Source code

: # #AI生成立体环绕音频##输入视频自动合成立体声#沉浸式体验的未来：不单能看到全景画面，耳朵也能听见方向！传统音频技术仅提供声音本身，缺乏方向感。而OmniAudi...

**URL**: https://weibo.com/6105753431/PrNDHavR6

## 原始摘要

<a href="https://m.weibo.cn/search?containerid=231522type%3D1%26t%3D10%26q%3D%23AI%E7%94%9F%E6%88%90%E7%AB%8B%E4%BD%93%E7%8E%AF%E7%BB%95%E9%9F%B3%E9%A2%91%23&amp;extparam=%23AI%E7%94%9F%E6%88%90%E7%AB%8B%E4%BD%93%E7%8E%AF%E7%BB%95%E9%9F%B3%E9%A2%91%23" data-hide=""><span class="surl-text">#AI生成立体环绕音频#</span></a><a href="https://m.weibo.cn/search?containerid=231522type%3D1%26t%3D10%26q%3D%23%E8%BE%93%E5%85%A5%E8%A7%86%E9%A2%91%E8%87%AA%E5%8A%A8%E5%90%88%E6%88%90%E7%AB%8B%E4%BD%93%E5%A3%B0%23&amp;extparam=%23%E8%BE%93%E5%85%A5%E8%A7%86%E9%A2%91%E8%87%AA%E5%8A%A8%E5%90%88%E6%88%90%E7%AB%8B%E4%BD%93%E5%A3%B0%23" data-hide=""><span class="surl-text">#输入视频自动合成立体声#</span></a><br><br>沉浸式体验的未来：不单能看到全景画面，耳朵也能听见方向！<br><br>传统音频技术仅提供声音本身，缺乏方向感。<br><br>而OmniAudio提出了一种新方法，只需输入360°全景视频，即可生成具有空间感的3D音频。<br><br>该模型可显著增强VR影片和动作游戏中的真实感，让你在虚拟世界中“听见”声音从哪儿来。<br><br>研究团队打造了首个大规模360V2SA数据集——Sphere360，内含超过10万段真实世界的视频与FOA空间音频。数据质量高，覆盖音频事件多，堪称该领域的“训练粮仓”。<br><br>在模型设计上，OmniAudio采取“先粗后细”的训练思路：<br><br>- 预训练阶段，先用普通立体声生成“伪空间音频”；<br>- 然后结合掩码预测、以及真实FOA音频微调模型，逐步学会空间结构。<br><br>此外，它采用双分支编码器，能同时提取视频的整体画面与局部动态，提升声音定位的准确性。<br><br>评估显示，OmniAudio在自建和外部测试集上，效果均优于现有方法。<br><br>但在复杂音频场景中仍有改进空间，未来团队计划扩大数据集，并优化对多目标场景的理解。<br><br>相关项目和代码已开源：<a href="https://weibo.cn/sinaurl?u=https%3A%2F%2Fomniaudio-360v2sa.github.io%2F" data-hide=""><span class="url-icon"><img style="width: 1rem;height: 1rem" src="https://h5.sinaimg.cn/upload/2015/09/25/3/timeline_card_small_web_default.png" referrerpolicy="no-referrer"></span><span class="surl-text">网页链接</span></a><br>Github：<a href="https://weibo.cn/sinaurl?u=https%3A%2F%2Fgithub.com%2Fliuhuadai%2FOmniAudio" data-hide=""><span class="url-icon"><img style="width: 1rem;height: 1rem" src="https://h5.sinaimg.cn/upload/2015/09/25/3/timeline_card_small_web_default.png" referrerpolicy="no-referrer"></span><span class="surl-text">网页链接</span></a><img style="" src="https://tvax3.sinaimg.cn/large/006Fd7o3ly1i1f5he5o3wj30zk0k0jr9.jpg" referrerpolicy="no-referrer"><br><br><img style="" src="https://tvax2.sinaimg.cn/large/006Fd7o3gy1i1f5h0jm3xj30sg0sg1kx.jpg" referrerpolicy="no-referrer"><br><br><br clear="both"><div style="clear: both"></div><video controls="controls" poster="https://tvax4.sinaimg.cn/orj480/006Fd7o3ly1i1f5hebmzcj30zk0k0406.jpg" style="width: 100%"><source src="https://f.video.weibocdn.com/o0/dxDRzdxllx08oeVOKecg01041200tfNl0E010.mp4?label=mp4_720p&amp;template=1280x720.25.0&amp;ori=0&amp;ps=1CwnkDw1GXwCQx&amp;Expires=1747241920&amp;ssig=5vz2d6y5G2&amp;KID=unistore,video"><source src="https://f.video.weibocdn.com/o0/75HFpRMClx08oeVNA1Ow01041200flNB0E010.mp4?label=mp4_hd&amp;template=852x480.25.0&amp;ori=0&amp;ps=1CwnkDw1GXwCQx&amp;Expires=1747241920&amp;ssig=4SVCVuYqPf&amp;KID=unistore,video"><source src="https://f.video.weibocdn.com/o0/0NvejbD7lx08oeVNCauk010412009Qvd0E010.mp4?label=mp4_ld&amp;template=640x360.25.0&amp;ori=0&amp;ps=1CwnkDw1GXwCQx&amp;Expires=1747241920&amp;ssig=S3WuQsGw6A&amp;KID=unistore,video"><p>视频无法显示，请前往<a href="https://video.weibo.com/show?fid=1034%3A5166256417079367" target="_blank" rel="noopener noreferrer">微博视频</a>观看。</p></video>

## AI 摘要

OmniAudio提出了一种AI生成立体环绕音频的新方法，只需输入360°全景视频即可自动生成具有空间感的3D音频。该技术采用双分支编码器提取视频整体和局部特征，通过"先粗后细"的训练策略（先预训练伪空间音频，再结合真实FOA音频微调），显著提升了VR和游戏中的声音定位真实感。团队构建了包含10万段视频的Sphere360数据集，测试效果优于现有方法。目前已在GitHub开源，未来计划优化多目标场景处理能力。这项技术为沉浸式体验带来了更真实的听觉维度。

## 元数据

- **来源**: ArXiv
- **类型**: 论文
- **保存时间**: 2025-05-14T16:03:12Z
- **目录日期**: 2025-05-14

## [What is required]
A verbatim copy of the listing is to be returned in full.

## [Task result]
Source code

: # #AI生成立体环绕音频##输入视频自动合成立体声#沉浸式体验的未来：不单能看到全景画面，耳朵也能听见方向！传统音频技术仅提供声音本身，缺乏方向感。而OmniAudi...

**URL**: https://weibo.com/6105753431/PrNDHavR6

## 原始摘要

<a href="https://m.weibo.cn/search?containerid=231522type%3D1%26t%3D10%26q%3D%23AI%E7%94%9F%E6%88%90%E7%AB%8B%E4%BD%93%E7%8E%AF%E7%BB%95%E9%9F%B3%E9%A2%91%23&amp;extparam=%23AI%E7%94%9F%E6%88%90%E7%AB%8B%E4%BD%93%E7%8E%AF%E7%BB%95%E9%9F%B3%E9%A2%91%23" data-hide=""><span class="surl-text">#AI生成立体环绕音频#</span></a><a href="https://m.weibo.cn/search?containerid=231522type%3D1%26t%3D10%26q%3D%23%E8%BE%93%E5%85%A5%E8%A7%86%E9%A2%91%E8%87%AA%E5%8A%A8%E5%90%88%E6%88%90%E7%AB%8B%E4%BD%93%E5%A3%B0%23&amp;extparam=%23%E8%BE%93%E5%85%A5%E8%A7%86%E9%A2%91%E8%87%AA%E5%8A%A8%E5%90%88%E6%88%90%E7%AB%8B%E4%BD%93%E5%A3%B0%23" data-hide=""><span class="surl-text">#输入视频自动合成立体声#</span></a><br><br>沉浸式体验的未来：不单能看到全景画面，耳朵也能听见方向！<br><br>传统音频技术仅提供声音本身，缺乏方向感。<br><br>而OmniAudio提出了一种新方法，只需输入360°全景视频，即可生成具有空间感的3D音频。<br><br>该模型可显著增强VR影片和动作游戏中的真实感，让你在虚拟世界中“听见”声音从哪儿来。<br><br>研究团队打造了首个大规模360V2SA数据集——Sphere360，内含超过10万段真实世界的视频与FOA空间音频。数据质量高，覆盖音频事件多，堪称该领域的“训练粮仓”。<br><br>在模型设计上，OmniAudio采取“先粗后细”的训练思路：<br><br>- 预训练阶段，先用普通立体声生成“伪空间音频”；<br>- 然后结合掩码预测、以及真实FOA音频微调模型，逐步学会空间结构。<br><br>此外，它采用双分支编码器，能同时提取视频的整体画面与局部动态，提升声音定位的准确性。<br><br>评估显示，OmniAudio在自建和外部测试集上，效果均优于现有方法。<br><br>但在复杂音频场景中仍有改进空间，未来团队计划扩大数据集，并优化对多目标场景的理解。<br><br>相关项目和代码已开源：<a href="https://weibo.cn/sinaurl?u=https%3A%2F%2Fomniaudio-360v2sa.github.io%2F" data-hide=""><span class="url-icon"><img style="width: 1rem;height: 1rem" src="https://h5.sinaimg.cn/upload/2015/09/25/3/timeline_card_small_web_default.png" referrerpolicy="no-referrer"></span><span class="surl-text">网页链接</span></a><br>Github：<a href="https://weibo.cn/sinaurl?u=https%3A%2F%2Fgithub.com%2Fliuhuadai%2FOmniAudio" data-hide=""><span class="url-icon"><img style="width: 1rem;height: 1rem" src="https://h5.sinaimg.cn/upload/2015/09/25/3/timeline_card_small_web_default.png" referrerpolicy="no-referrer"></span><span class="surl-text">网页链接</span></a><img style="" src="https://tvax3.sinaimg.cn/large/006Fd7o3ly1i1f5he5o3wj30zk0k0jr9.jpg" referrerpolicy="no-referrer"><br><br><img style="" src="https://tvax2.sinaimg.cn/large/006Fd7o3gy1i1f5h0jm3xj30sg0sg1kx.jpg" referrerpolicy="no-referrer"><br><br><br clear="both"><div style="clear: both"></div><video controls="controls" poster="https://tvax4.sinaimg.cn/orj480/006Fd7o3ly1i1f5hebmzcj30zk0k0406.jpg" style="width: 100%"><source src="https://f.video.weibocdn.com/o0/dxDRzdxllx08oeVOKecg01041200tfNl0E010.mp4?label=mp4_720p&amp;template=1280x720.25.0&amp;ori=0&amp;ps=1CwnkDw1GXwCQx&amp;Expires=1747241920&amp;ssig=5vz2d6y5G2&amp;KID=unistore,video"><source src="https://f.video.weibocdn.com/o0/75HFpRMClx08oeVNA1Ow01041200flNB0E010.mp4?label=mp4_hd&amp;template=852x480.25.0&amp;ori=0&amp;ps=1CwnkDw1GXwCQx&amp;Expires=1747241920&amp;ssig=4SVCVuYqPf&amp;KID=unistore,video"><source src="https://f.video.weibocdn.com/o0/0NvejbD7lx08oeVNCauk010412009Qvd0E010.mp4?label=mp4_ld&amp;template=640x360.25.0&amp;ori=0&amp;ps=1CwnkDw1GXwCQx&amp;Expires=1747241920&amp;ssig=S3WuQsGw6A&amp;KID=unistore,video"><p>视频无法显示，请前往<a href="https://video.weibo.com/show?fid=1034%3A5166256417079367" target="_blank" rel="noopener noreferrer">微博视频</a>观看。</p></video>

## AI 摘要

OmniAudio提出了一种AI生成立体环绕音频的新方法，只需输入360°全景视频即可自动生成具有空间感的3D音频。该技术采用双分支编码器提取视频整体和局部特征，通过"先粗后细"的训练策略（先预训练伪空间音频，再结合真实FOA音频微调），显著提升了VR和游戏中的声音定位真实感。团队构建了包含10万段视频的Sphere360数据集，测试效果优于现有方法。目前已在GitHub开源，未来计划优化多目标场景处理能力。这项技术为沉浸式体验带来了更真实的听觉维度。

## 元数据

- **来源**: ArXiv
- **类型**: 论文
- **保存时间**: 2025-05-14T16:03:12Z
- **目录日期**: 2025-05-14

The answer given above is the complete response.